Dialogue between technology providers and end-users helps to resolve uncertainty in emerging fields such as printed and flexible electronics where – i) customers can be unsure about what’s possible and ii) suppliers need guidance on market requirements.
Bringing new technology to market
On day one, speakers from Qualcomm and Flextronics outlined how their firms bring new technology to the market. In Qualcomm’s case, its approach is built on four pillars – i) system R&D leadership, ii) design for manufacturability, iii) supply chain management and iv) customer support and engineering. It’s important not to overlook the final step. “The value proposition is only realized if you can propagate this to the customer,” Stein Lundby (R&D manager at Qualcomm) reiterated to audience.
Qualcomm, which Lundby describes as a ‘surface electronics’ company, is exploring opportunities for a hybrid product combining traditional crystalline based electronics with printed electronic components. Developed with Enfucell – a provider of printed power sources – the device features a 3-axis gyroscope and 3-axis accelerometer together with integrated battery and system electronics packaged in a band-aid style form factor. Users can stick the sensor on items such as golf clubs to determine how new products might improve their game, but this is just one possible scenario.
To navigate markets such as wearables, Flextronics – which focuses on production equipment and know-how – has opened design centres to help customers with product development and new use-cases such as electronic displays for athletic clothing. In his presentation, Keith Churches (head of innovation services at Flextronics) showed how the company brings new ideas to the market by configuring product-specific development networks that link the firm’s expertise with partners such as OEMs, universities and research institutes.
Directa Plus – which was founded in 2005 and opened its graphene factory in 2014 – used the graphene and 2D materials conference track to talk through its collaboration with Vittoria Industries and highlight early market opportunities for graphene. Dubbed the wonder material, graphene – an ultra-thin layer of carbon – has been shown to have record-breaking electrical, thermal and mechanical properties, but breakthrough results in the lab don’t guarantee commercial success. “You have to be brave to be in the graphene market,” Giulio Cesareo (CEO of Directa Plus) commented.
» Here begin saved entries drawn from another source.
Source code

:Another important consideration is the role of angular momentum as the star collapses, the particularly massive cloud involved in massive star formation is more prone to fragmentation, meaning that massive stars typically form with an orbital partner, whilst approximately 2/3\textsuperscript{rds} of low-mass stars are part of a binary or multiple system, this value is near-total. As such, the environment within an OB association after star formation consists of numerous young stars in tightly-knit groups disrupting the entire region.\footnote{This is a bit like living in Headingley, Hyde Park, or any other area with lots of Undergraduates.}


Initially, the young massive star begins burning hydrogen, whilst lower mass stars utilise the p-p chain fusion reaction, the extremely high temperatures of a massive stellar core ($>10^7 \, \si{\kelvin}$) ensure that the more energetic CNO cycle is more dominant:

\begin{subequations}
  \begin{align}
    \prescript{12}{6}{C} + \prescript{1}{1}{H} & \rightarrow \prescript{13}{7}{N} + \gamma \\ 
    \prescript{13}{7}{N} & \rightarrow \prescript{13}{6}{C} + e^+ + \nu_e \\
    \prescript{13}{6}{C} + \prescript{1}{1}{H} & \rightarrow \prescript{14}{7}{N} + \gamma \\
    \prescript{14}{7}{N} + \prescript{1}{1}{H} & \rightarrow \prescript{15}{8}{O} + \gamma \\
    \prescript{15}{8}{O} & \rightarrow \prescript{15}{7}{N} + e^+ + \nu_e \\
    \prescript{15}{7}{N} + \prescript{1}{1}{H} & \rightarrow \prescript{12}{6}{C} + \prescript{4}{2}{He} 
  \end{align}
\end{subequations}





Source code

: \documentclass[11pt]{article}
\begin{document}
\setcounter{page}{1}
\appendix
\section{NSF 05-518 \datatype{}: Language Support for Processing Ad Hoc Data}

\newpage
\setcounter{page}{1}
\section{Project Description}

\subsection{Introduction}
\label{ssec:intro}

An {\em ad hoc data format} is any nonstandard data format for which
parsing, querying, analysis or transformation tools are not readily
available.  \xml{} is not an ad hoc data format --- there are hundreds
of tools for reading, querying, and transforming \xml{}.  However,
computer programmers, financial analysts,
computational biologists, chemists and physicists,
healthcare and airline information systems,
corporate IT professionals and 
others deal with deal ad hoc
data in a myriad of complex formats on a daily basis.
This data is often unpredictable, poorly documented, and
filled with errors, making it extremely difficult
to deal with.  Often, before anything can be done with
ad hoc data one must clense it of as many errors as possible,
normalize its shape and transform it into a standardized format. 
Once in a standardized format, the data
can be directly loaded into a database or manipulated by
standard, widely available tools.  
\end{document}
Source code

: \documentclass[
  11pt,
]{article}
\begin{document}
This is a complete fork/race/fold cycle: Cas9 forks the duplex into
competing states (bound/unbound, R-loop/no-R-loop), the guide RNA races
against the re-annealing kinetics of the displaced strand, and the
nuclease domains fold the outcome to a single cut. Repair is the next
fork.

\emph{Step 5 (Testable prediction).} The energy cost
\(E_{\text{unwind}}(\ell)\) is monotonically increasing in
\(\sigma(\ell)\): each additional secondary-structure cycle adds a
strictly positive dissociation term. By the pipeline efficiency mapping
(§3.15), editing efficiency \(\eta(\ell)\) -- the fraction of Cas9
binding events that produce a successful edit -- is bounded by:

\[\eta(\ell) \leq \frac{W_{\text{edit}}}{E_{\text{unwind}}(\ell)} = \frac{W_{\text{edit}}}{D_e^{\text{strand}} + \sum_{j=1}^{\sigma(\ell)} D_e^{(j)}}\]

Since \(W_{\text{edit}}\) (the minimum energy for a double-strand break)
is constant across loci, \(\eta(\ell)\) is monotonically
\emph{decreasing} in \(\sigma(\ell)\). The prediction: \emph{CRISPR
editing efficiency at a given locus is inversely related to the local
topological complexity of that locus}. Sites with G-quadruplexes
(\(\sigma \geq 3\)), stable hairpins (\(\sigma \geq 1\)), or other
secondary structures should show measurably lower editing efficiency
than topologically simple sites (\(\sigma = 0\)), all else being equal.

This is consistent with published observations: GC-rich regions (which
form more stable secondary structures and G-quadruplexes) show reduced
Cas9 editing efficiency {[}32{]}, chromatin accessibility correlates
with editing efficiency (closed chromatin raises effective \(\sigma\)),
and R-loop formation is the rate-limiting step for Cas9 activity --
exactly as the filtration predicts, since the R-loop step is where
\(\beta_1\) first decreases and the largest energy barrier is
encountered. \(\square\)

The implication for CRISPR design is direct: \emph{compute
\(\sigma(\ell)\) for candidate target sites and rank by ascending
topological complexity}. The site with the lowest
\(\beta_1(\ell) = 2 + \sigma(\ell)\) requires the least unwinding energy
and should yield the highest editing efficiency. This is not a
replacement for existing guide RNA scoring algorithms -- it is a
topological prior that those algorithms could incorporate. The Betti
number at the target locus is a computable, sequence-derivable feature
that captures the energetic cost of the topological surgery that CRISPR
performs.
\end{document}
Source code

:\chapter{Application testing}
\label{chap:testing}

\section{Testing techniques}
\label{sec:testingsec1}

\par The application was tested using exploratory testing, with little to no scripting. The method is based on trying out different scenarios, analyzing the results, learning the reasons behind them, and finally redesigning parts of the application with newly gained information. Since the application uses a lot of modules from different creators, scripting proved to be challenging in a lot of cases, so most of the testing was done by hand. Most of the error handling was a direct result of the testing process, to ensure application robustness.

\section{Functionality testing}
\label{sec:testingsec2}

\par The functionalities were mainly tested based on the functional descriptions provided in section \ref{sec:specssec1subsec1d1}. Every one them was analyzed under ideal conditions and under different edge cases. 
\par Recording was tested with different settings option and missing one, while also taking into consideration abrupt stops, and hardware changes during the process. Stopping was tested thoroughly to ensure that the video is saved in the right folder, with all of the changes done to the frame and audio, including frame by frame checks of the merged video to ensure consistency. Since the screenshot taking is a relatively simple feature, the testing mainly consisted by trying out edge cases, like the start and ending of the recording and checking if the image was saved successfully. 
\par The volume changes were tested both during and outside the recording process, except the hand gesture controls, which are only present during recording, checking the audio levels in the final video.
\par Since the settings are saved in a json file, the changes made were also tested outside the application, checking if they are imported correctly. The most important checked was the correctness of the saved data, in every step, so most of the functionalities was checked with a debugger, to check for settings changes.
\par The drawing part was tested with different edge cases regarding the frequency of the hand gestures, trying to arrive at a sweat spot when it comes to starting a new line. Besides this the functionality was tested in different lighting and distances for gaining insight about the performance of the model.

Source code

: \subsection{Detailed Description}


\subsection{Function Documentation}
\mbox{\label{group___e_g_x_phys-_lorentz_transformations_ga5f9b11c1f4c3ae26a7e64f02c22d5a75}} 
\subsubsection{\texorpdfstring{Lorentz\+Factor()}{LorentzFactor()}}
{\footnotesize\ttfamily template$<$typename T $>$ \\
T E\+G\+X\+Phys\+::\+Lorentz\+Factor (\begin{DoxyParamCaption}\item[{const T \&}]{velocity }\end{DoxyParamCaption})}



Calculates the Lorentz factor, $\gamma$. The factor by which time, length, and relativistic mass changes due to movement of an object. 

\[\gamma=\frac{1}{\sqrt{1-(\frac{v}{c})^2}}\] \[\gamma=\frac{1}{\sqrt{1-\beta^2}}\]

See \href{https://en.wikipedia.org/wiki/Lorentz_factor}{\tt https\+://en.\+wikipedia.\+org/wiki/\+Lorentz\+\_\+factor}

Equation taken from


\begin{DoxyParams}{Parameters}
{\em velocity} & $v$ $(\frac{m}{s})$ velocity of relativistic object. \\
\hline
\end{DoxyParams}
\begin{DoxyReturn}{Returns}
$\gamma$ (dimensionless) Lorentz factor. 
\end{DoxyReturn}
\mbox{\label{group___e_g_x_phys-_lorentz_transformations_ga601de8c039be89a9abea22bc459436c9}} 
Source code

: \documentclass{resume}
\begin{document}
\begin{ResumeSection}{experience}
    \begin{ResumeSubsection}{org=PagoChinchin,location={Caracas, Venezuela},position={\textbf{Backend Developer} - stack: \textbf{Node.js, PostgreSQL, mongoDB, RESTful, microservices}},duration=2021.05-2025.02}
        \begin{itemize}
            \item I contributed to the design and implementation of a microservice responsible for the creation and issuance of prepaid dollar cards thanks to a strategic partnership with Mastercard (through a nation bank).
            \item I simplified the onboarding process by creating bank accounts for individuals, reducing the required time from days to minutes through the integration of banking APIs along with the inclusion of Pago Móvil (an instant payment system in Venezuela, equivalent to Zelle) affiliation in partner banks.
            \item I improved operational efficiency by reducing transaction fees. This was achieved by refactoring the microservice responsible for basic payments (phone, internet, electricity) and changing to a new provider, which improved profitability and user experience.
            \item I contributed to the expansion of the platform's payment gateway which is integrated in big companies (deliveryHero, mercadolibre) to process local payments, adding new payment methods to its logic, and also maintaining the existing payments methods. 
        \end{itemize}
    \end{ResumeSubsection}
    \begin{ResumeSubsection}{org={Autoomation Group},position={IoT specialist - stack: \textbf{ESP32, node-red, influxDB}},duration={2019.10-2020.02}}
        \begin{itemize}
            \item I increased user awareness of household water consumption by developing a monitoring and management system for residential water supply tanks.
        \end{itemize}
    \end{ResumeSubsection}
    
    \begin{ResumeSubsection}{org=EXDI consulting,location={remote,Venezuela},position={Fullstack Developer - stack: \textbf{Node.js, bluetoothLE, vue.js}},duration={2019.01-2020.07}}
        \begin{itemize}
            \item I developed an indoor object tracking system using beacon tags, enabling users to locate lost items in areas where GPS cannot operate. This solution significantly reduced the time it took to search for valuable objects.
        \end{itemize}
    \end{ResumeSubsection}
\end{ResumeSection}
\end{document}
Vittoria uses Directa Plus’ graphene nanoplatelets to formulate bicycle tyres and wheels with enhanced properties such as heat dissipation and lateral stiffness. There are 165 wheel makers in the world, Rudi Campagne (founder of Vittoria Industries) told the audience, and the use of nanomaterials such as graphene is an effective way for Vittoria to differentiate itself from the competition.
Early uses of graphene provide a platform for growth in other sectors by establishing a materials supply chain. Beyond tyres and wheels, Directa Plus is looking at opportunities for graphene in cleaning up contaminated soil and water. In his talk, Cesareo explained that linked graphene platelets have the potential to remove hydrocarbon pollution from lakes, according to test results. Literature from the firm claims that 1 gram of its Graphene Plus sorbent can adsorb up to 80-90 grams of oil – for more details, visit the GEnIuS project website, a programme co-founded by European Union within the Eco-Innovation initiative.
The discussion then moved on to opportunities for 2D materials in the electronics industry. If graphene does make an impact in this sector it is likely to be driven by novel applications, based on the views of the speakers in the opening session. “Graphene will not replace silicon in standard devices,” commented Guenther Ruhl (lead principal in new materials at Infineon Technologies) during his talk.
Touch screens are also looking unlikely as a big opportunity for graphene. “Graphene transparent conductive films are among the worst performers in a crowded market,” explained Khasha Ghaffarzadeh (head of consulting at IDTechEx). Like Ruhl, he feels that 2D materials could have more impact in new product categories. “The beauty of graphene is that there are many target industries and applications,” Ghaffarzadeh added.
OPV and R2R technology
Analyst events such as the IDTechEx show give attendees a view on tomorrow’s technology today. Two further highlights for me from the keynote presentations were Heliatek’s building integrated photovoltaics (BIPV) and Asahi Kasei’s e-beam fabricated seamless roller for printing transistors.
In the afternoon on day one, Martin Pfeiffer (chief technology officer at Heliatek) outlined what he feels is a sweet spot for OPV – active facades. To compete with silicon, OPV has to bring something different, which it can when applications demand flexible and lightweight solutions. He added that the energy payback for an OPV cell can be as little as 3 months, as determined by the EU project dubbed X10D. Pfeiffer revealed that large-scale trials of the firm’s material were now underway in China and Germany on concrete (in Shanghai), PVC membrane (in Berlin) and glass (in Dresden) structures, with another pilot project due to start soon in Singapore on a glass and steel construction.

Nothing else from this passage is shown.